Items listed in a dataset

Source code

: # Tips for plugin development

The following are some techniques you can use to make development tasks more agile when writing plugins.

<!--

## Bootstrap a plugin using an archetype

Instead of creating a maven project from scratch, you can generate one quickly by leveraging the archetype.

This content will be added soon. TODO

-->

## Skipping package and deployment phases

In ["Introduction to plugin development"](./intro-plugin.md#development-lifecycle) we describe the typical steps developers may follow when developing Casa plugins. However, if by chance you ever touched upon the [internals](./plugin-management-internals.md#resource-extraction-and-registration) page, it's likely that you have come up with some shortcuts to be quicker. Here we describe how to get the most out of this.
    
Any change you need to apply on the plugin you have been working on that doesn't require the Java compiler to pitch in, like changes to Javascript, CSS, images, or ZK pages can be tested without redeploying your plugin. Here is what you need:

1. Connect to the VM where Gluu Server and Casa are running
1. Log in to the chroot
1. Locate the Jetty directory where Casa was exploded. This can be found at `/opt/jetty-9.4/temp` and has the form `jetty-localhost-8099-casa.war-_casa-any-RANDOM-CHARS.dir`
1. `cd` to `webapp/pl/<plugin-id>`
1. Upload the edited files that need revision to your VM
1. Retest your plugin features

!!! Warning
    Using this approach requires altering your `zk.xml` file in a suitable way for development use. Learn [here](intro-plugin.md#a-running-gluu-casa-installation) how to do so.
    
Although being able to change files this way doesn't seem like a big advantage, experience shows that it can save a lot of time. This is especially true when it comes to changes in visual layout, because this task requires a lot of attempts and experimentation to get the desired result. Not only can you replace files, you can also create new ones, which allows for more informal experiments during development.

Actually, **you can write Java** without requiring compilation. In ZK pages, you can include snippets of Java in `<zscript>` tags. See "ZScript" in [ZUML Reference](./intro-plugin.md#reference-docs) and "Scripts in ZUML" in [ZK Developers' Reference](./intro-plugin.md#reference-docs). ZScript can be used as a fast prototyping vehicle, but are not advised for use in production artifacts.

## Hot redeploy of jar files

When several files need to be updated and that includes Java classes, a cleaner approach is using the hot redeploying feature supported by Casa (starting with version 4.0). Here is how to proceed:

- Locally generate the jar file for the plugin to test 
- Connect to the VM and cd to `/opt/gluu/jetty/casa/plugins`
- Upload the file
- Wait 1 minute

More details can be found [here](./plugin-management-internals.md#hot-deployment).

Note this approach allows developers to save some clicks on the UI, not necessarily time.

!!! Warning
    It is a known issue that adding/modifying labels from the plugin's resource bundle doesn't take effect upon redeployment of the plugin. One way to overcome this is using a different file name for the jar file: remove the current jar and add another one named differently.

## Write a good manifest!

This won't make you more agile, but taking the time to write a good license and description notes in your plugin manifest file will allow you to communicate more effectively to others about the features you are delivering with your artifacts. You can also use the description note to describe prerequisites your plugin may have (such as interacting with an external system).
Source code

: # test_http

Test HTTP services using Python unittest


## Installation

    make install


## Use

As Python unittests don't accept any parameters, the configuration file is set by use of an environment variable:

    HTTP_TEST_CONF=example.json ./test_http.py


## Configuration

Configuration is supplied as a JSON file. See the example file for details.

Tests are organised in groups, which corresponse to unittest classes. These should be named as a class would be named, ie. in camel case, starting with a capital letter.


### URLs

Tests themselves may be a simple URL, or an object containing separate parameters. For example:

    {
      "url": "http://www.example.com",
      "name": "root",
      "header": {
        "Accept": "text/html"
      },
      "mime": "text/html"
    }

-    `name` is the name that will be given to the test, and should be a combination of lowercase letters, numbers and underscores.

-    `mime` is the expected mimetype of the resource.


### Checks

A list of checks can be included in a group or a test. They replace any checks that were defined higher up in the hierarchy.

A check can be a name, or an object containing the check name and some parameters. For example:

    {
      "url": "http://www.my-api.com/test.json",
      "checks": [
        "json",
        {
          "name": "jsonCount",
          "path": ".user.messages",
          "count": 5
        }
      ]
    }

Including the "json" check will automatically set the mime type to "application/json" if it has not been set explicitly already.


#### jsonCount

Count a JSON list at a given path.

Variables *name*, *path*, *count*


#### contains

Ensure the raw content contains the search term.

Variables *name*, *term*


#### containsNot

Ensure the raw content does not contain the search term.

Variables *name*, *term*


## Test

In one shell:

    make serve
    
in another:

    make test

* _Aim of the exercise_: For the word "good", count the lines in the records that contain it. Give the number and no other words.

* _Output below_: 2